On past Stonehenge, the tracks not going that way,
through Plymouth and into Wales—no plan or map
toward what one day could hold:
Cardiff Castle and the River Taff,
a pub, a pint, and shepherd’s pie,
and then to find the ring of druid stones.
Dating from recent years, I had learned—
but enough to stop me that afternoon
for a good half hour,
and good it was to stand there,
to take some slides, then pack the Canon
back into its bag and stare with believing eye
till I was moved to walk sunwise
three times round the power,
to tiptoe toward the Logan Stone—
stand there centered amid the twelve
and raise my arms like a gnomon
shining in the sun, to look right
toward the portal stone and wish
I had been here for Midsummer Sunrise
or maybe at midnight drawing down the moon.
From stone to feet to head to fingertips,
the god within me wakened and this poem began to shape.

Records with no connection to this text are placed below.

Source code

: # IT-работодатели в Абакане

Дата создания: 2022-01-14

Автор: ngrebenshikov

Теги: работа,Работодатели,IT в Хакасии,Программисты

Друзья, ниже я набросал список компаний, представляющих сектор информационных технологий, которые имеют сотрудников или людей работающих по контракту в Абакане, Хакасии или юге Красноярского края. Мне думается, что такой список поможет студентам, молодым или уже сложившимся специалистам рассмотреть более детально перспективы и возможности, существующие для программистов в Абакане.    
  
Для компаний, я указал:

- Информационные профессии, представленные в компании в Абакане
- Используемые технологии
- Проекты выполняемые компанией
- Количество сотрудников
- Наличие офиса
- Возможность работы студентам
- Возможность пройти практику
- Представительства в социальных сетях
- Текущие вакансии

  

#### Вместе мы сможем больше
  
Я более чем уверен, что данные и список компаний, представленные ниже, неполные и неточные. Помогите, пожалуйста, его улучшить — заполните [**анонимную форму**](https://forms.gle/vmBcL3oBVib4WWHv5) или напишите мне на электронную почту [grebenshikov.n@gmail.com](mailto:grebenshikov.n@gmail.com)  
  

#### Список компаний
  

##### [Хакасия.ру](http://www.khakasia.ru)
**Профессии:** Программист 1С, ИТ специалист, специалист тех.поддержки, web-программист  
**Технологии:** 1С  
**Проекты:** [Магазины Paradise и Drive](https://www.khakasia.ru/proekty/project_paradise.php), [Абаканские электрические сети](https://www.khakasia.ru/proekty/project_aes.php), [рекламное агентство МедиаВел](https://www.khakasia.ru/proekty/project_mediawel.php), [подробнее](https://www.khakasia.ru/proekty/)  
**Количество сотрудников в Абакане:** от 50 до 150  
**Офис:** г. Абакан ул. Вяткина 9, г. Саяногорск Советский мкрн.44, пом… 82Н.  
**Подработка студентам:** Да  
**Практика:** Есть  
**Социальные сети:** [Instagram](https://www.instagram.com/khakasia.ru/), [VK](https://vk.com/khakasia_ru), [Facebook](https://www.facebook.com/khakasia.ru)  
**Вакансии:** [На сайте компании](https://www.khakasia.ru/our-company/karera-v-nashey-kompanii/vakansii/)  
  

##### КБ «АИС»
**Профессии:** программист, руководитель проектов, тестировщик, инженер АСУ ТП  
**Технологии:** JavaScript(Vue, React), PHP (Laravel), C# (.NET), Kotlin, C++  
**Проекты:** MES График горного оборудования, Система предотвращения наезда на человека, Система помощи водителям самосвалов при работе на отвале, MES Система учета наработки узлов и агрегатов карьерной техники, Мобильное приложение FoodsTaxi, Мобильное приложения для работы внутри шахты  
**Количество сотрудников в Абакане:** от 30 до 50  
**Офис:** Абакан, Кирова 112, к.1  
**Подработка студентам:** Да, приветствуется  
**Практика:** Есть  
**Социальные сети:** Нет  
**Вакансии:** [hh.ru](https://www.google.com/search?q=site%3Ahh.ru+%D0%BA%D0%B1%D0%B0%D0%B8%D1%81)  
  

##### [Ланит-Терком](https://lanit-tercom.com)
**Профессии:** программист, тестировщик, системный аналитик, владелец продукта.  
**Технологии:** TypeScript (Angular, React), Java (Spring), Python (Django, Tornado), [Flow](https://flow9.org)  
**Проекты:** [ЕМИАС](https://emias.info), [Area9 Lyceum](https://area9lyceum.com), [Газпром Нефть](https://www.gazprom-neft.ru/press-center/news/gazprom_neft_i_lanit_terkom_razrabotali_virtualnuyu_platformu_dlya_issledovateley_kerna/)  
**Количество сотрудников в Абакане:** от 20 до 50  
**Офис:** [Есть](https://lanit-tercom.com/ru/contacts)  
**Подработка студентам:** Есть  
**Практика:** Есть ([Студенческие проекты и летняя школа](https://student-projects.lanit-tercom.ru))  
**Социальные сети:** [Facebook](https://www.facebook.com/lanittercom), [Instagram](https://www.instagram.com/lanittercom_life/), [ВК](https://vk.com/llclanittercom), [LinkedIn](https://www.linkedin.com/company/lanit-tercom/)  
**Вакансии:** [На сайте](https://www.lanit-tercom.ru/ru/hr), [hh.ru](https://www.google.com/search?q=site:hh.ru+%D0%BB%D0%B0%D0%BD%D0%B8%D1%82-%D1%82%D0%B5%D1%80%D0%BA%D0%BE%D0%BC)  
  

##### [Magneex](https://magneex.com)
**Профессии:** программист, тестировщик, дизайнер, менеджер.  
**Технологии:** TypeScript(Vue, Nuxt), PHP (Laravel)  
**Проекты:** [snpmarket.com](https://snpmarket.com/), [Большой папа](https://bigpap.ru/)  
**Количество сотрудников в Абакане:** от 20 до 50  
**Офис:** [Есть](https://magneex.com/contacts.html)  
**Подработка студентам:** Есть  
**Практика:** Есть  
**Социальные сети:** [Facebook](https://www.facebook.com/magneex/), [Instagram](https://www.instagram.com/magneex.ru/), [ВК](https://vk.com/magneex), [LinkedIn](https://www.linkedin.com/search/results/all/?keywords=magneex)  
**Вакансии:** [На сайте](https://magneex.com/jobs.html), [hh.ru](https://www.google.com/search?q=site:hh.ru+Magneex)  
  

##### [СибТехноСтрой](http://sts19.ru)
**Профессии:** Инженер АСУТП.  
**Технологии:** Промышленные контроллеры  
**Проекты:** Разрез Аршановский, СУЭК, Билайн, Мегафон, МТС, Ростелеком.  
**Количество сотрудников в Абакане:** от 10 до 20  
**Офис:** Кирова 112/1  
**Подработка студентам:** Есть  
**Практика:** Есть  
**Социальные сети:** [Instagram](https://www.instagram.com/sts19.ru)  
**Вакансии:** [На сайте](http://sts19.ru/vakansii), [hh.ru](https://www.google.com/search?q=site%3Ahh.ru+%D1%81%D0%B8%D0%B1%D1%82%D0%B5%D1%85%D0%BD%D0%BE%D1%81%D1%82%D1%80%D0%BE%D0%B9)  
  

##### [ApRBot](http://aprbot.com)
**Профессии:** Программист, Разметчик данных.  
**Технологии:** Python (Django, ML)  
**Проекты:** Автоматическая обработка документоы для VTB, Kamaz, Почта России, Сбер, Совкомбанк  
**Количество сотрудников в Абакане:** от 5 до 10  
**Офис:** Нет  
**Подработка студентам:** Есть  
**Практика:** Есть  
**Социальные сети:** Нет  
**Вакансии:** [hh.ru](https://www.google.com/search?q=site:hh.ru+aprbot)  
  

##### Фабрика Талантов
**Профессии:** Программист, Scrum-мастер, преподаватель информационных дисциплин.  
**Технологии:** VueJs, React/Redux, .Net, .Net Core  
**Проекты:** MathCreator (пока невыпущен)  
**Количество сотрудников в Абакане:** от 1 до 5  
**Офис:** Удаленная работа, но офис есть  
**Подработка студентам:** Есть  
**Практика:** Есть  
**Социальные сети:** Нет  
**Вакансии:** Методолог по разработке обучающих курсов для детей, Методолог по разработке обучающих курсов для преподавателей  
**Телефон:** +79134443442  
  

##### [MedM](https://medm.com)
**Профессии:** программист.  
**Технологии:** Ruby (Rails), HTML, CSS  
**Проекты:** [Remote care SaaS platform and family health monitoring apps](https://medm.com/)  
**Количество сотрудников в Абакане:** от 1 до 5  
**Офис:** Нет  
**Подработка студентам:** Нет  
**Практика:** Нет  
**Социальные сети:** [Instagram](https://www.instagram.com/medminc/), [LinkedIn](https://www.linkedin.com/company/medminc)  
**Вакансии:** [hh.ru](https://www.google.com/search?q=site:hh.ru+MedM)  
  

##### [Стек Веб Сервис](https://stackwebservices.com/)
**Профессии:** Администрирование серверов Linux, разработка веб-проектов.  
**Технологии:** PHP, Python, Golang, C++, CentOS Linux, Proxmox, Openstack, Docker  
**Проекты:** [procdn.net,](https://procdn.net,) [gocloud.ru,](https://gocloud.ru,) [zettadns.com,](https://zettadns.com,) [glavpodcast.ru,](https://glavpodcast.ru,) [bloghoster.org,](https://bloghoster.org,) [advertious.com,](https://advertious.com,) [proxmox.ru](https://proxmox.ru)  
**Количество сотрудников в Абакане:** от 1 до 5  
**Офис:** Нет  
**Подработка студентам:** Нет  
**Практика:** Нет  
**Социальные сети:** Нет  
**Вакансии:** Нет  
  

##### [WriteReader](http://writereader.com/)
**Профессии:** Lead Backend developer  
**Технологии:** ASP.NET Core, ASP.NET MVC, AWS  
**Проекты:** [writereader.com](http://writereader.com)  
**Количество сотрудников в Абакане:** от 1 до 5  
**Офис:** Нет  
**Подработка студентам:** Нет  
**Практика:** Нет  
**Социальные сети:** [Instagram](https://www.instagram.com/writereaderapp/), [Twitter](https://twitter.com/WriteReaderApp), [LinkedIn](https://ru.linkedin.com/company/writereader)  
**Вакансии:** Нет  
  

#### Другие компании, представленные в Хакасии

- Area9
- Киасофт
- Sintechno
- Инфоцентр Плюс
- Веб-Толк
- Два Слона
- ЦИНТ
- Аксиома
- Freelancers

Small matter, really, when the stones arrived—
they are as old as they ever were,
and of a strength to hold within their gritty hearts
all possible chants and prayers.
© David Black, 2014
Gorstedd stones, Bute Park, Cardiff Photo by Andy Dingley from Wikimedia Commons |
3 comments:
Hi, love the poem. Especially "gritty hearts." :) Thanks, Linda Suddarth
I love the entire poem and especially the last line.
Here David Black, a born-again Druid, connects with a historical place, not as history but as a present reality. It probably took setting his camera away to be there as he became.
It is another example of Faulkner's "The past is not dead; it's not even past."